Max A Rush, Park Landscape Photographer

I’ve been photographing London parks for over 15 years. One snowy morning in Brockwell Park led to the first pictures I was really pleased with and as I began to look closer I soon lost most of my desire to escape the capital for true countryside. I enjoy a break in the mountains every now and then but I have access to the very best weather back at home, where I can rush out at short notice. I’ve always wanted to embrace the human dimension in parks, whether in the form of formal planting or park architecture. These aren’t natural landscapes, but they are enveloped in natural weather, which is the one connection I need to the wilderness.

I try to be simultaneously naturalist and artist, drawing on each to the ends of the other. Many of my pictures illustrate some aspect of plantlife or horticulture, but the most interesting element for me is the atmosphere. The interaction of sunlight, clouds and other forms of water in the air create endless visual phenomena, some familiar to all of us and some rare and obscure. Minutes can change the colour and tone of a scene in drastic ways, transforming the world from the mundane to the fantastic, while also revealing little secrets about the physical nature of light itself.

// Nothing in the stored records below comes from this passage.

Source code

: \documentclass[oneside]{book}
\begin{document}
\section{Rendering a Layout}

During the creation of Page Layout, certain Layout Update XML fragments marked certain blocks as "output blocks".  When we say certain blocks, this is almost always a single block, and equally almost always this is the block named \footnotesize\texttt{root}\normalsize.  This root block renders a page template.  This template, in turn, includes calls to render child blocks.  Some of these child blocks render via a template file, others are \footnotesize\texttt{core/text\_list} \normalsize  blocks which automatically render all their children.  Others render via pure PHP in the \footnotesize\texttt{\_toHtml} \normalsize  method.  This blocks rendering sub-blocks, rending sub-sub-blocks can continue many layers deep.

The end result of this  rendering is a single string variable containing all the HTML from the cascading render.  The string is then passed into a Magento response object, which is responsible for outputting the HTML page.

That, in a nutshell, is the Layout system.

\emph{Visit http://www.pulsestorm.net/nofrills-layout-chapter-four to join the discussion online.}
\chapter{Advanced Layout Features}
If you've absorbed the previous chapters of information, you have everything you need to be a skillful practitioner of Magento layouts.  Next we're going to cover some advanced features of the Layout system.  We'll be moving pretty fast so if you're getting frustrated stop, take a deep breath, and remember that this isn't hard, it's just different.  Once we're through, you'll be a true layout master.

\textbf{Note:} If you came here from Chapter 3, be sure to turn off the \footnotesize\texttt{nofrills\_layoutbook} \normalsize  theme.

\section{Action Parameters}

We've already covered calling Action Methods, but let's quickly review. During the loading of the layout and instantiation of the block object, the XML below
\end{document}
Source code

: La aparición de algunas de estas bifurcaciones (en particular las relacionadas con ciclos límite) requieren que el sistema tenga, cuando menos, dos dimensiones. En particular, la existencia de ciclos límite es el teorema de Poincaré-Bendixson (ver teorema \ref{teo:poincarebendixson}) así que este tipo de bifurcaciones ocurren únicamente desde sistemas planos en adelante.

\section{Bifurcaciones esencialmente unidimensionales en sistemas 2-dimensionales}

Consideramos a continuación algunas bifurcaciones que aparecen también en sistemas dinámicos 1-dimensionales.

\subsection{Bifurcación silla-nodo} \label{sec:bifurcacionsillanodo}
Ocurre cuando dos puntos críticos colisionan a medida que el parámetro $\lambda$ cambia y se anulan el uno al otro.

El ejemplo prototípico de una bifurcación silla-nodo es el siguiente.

In recent years I’ve added a significant and increasingly transformative element to my photography - my own design of cameras. Having spent a few years using large format film, I wanted a way of combining the unique controls of the large format camera with the advantages of digital photography. The result was the Rush Oak View Camera, which began as a prototype made of floorboards (with which I’ve made most of my serious pictures over the last two years) and now exists in a more polished and improved version made of wood from Richmond Park trees. This is a story in its own right though, which you can read on this separate page:

The Rush Richmond Park Camera


Spectacles of nature in the cold light of day

I can’t be out photographing for long hours these days - I’m busy with many different art projects and with my family. However when I do rush out it’s generally because I think there’s the chance of something extraordinary happening. I’m not very interested in clear blue skies, but heavy showers, thick fog or snow are full of possibilities, conventionally beautiful or unusual and mysterious. I suspect many viewers of my photographs assume that I indulge in quite a lot of digital enhancement, which is a long way from the truth. I couldn’t live with myself if I’d removed anything noticeable in an image or attempted to fabricate something I’d not genuinely witnessed. The entire process is actually highly traditional, and for all the convenience of digital photography, very similar to what I’d have done with sheet film: The digital back records a very accurate rendition of the projected image from a lens, which is then loaded into software for fine control of contrast and colour balance. I have to remove any sensor dust particles that create tiny spots on the image but otherwise what was recorded in the field is very close to what is presented as the final work. I mention all this because some of the things I see are so outlandish that they may seem unreal, and also because in the world of photography quite heavy manipulation is often accepted as normal practice. I don’t object to this in others’ work, but I happen to have a very strict set of rules about honesty which I find satisfying to follow. In many ways I just enjoy being a kind of purist, which is linked to the simplicity of looking at the world though a wooden camera.